Although current housing market conditions may be reminiscent of the period leading up to the Great Recession, an excellent job market and stricter lending standards should prevent another bubble from forming.

A realtor.com report says that the national median sales price was $236,000 in 2016, 2 percent higher than it was a decade earlier. Thirty-one of the nation’s 50 largest metro areas have seen home prices return to prerecession levels, including the Bay Area’s two largest cities.

In the San Jose metropolitan area, the median home price was $1,014,864 last year, making it the nation’s only seven-figure major housing market. Prices in San Jose were 31.5 percent higher than they were in 2006, but even that significant growth was not enough to rank it in the top 10 U.S. markets for highest appreciation. The median home price in the San Francisco metro area rose by a more modest 9.6 percent over the past decade, ending 2016 at $825,370.

Several recent reports, including one from Freddie Mac, say that the chances of another housing bubble are low, and realtor.com’s analysis supports those theories.

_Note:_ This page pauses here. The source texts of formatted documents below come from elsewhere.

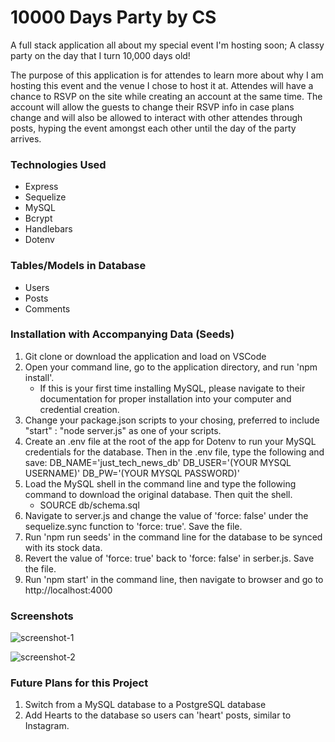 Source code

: # 10000 Days Party by CS

A full stack application all about my special event I'm hosting soon; A classy party on the day that I turn 10,000 days old! 

The purpose of this application is for attendes to learn more about why I am hosting this event and the venue I chose to host it at. Attendes will have a chance to RSVP on the site while creating an account at the same time. The account will allow the guests to change their RSVP info in case plans change and will also be allowed to interact with other attendes through posts, hyping the event amongst each other until the day of the party arrives.

### Technologies Used

- Express
- Sequelize
- MySQL
- Bcrypt
- Handlebars
- Dotenv

### Tables/Models in Database
- Users
- Posts
- Comments 

### Installation with Accompanying Data (Seeds)
1. Git clone or download the application and load on VSCode
2. Open your command line, go to the application directory, and run 'npm install'.
    - If this is your first time installing MySQL, please navigate to their documentation for proper installation into your computer and credential creation.
3. Change your package.json scripts to your chosing, preferred to include "start" : "node server.js" as one of your scripts.
4. Create an .env file at the root of the app for Dotenv to run your MySQL credentials for the database. Then in the .env file, type the following and save:
    DB_NAME='just_tech_news_db'
    DB_USER='(YOUR MYSQL USERNAME)'
    DB_PW='(YOUR MYSQL PASSWORD)'
5. Load the MySQL shell in the command line and type the following command to download the original database. Then quit the shell.
    - SOURCE db/schema.sql
6. Navigate to server.js and change the value of 'force: false' under the sequelize.sync function to 'force: true'. Save the file.
7. Run 'npm run seeds' in the command line for the database to be synced with its stock data.
8. Revert the value of 'force: true' back to 'force: false' in serber.js. Save the file.
9. Run 'npm start' in the command line, then navigate to browser and go to http://localhost:4000

### Screenshots

![screenshot-1]('./screenshots/1.png)

![screenshot-2]('./screenshots/2.png)

### Future Plans for this Project
1. Switch from a MySQL database to a PostgreSQL database
2. Add Hearts to the database so users can 'heart' posts, similar to Instagram.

“As we compare today’s market dynamics to those of a decade ago, it’s important to remember rising prices didn’t cause the housing crash,” realtor.com Chief Economist Danielle Hale said in a statement accompanying the report. “It was rising prices stoked by subprime and low documentation mortgages, as well as people looking for short term gains — versus today’s truer market vitality — that created the environment for the crash.”

Current lending standards are more stringent than they have been in two decades, which Hale says is critical to the housing market’s overall health. Americans also have better average credit scores than they did before the recession, 734 in 2017 compared with 700 in 2006.

Although the job market was solid in 2006, it is even stronger today. As of October, the U.S. unemployment rate was 4.1 percent, the lowest in 17 years. Unemployment rates are half of what they were during the recession in 60 percent of the largest U.S. metro areas. Both the San Jose and San Francisco metro areas had lower unemployment rates last year than they did in 2006, a respective 3.9 percent and 3.8 percent.